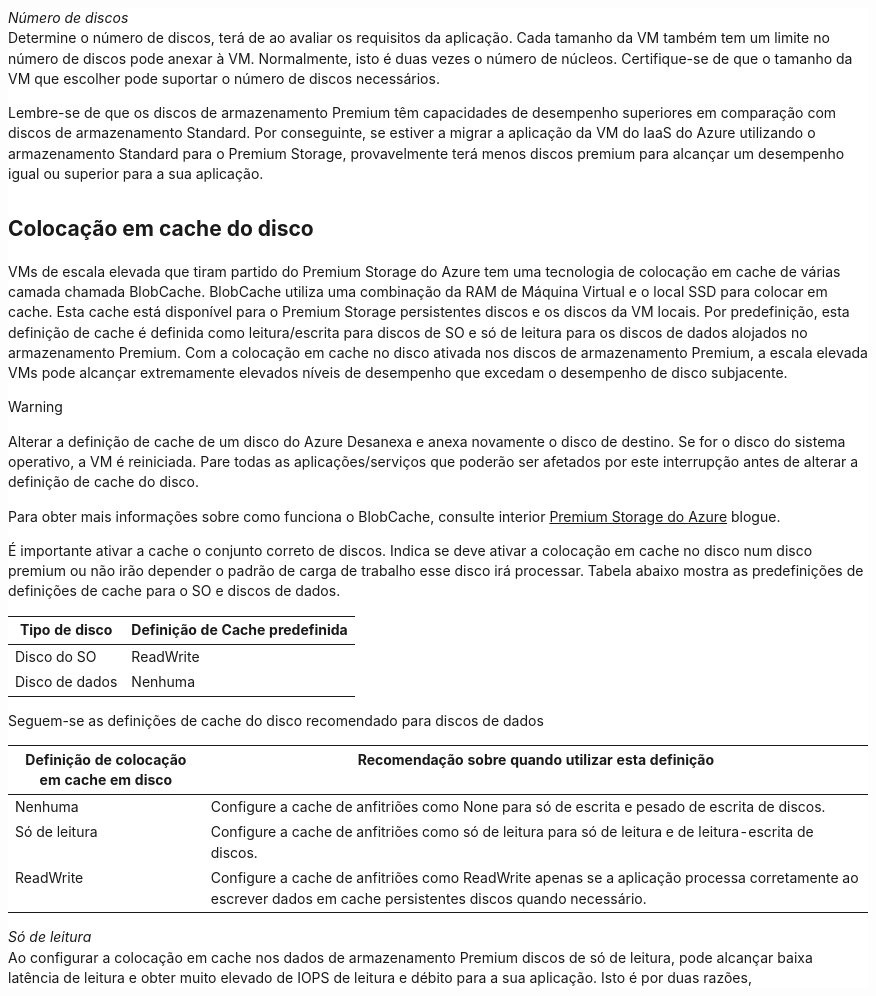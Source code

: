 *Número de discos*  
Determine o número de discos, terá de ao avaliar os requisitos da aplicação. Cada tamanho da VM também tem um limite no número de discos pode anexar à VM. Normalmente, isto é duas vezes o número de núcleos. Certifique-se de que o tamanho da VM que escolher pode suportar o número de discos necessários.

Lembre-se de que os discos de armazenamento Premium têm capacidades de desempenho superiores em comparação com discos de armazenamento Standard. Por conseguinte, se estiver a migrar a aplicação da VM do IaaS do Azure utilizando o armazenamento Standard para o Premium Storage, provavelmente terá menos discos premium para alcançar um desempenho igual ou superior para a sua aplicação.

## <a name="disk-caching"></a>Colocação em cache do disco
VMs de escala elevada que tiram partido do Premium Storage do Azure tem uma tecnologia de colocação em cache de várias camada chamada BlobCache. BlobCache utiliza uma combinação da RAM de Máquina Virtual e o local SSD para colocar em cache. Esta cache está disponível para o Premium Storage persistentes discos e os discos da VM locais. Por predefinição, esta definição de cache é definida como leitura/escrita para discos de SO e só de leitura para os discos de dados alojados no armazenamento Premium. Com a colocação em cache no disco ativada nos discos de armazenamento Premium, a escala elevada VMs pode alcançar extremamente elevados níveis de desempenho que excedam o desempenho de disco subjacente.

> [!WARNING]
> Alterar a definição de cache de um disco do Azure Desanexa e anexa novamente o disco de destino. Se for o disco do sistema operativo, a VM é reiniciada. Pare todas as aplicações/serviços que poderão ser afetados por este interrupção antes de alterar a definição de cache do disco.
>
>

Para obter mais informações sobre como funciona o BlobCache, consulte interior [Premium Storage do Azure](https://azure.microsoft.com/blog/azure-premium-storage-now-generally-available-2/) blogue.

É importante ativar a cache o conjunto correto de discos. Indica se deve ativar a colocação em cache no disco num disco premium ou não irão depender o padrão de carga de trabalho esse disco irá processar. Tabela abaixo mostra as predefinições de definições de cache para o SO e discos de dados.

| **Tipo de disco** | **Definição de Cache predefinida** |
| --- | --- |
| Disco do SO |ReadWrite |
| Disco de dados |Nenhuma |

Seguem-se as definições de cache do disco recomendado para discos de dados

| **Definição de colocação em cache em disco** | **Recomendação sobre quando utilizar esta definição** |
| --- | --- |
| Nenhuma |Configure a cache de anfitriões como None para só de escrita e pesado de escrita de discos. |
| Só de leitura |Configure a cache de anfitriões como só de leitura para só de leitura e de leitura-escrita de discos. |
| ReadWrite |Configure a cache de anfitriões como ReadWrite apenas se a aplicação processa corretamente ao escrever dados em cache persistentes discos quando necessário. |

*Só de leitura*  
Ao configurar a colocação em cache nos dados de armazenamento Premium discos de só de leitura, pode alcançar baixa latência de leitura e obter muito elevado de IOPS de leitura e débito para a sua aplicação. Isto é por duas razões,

**Task objective:** Starting with the line with "cache do disco." above and going on through the line with "Para obter mais", transcribe every line exactly, both ends included, and add nothing.

**Task answer:**
> Alterar a definição de cache de um disco do Azure Desanexa e anexa novamente o disco de destino. Se for o disco do sistema operativo, a VM é reiniciada. Pare todas as aplicações/serviços que poderão ser afetados por este interrupção antes de alterar a definição de cache do disco.
>
>

Para obter mais informações sobre como funciona o BlobCache, consulte interior [Premium Storage do Azure](https://azure.microsoft.com/blog/azure-premium-storage-now-generally-available-2/) blogue.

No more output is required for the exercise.